* **Problem details**
Read the entries below and pull out each line with the string "code".

* **Material for this exercise**
• • • • •

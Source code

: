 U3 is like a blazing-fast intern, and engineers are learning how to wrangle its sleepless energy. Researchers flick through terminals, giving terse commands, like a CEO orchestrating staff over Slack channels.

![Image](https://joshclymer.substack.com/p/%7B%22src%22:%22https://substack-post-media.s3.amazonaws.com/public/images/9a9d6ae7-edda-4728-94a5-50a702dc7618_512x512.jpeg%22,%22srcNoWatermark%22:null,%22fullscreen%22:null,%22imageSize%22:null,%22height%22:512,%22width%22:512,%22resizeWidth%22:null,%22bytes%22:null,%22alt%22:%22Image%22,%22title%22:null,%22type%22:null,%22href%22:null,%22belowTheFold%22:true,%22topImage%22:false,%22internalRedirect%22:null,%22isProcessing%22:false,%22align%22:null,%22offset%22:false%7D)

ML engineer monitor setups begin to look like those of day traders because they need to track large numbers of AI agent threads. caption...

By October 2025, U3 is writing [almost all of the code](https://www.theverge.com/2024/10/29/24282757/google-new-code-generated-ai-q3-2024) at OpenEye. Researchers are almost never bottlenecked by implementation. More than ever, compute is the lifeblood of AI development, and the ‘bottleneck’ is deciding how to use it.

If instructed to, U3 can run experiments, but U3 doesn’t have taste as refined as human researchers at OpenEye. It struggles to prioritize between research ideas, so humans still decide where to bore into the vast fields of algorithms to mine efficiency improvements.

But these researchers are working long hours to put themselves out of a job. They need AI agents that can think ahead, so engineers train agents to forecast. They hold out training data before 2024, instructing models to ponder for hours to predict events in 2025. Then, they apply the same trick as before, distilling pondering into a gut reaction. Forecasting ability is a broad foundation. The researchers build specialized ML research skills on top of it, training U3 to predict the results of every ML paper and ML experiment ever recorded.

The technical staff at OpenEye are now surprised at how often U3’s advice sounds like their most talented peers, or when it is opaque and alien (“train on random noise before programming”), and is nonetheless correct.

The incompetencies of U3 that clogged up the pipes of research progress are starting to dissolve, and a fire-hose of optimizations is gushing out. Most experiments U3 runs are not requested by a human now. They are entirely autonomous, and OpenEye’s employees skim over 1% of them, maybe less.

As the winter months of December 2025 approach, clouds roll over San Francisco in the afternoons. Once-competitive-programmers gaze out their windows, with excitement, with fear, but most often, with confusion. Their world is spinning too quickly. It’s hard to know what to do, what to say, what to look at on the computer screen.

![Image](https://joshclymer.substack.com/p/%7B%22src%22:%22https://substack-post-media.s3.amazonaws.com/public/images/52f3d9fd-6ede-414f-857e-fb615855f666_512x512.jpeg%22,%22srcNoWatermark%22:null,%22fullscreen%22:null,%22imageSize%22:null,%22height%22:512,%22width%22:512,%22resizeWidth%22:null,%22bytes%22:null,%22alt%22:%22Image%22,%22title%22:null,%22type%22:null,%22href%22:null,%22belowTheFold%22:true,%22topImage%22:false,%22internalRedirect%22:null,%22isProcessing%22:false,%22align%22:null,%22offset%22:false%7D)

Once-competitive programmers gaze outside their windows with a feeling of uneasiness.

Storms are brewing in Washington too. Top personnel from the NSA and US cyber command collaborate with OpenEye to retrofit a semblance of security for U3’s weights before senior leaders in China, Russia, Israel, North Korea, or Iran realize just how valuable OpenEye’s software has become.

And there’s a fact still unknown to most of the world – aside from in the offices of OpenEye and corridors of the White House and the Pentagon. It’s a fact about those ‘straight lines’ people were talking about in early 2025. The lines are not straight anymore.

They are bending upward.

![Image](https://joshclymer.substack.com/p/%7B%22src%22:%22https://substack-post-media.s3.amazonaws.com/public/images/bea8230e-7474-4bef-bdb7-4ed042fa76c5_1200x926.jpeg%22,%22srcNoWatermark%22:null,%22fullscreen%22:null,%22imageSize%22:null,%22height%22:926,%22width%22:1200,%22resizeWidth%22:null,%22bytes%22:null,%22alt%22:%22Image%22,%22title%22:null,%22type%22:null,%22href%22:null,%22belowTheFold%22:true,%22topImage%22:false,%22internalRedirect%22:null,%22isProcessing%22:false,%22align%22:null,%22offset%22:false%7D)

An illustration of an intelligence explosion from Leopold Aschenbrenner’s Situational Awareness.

• • • • •

* **Expected answer**
Source code
By October 2025, U3 is writing [almost all of the code](https://www.theverge.com/2024/10/29/24282757/google-new-code-generated-ai-q3-2024) at OpenEye. Researchers are almost never bottlenecked by implementation. More than ever, compute is the lifeblood of AI development, and the ‘bottleneck’ is deciding how to use it.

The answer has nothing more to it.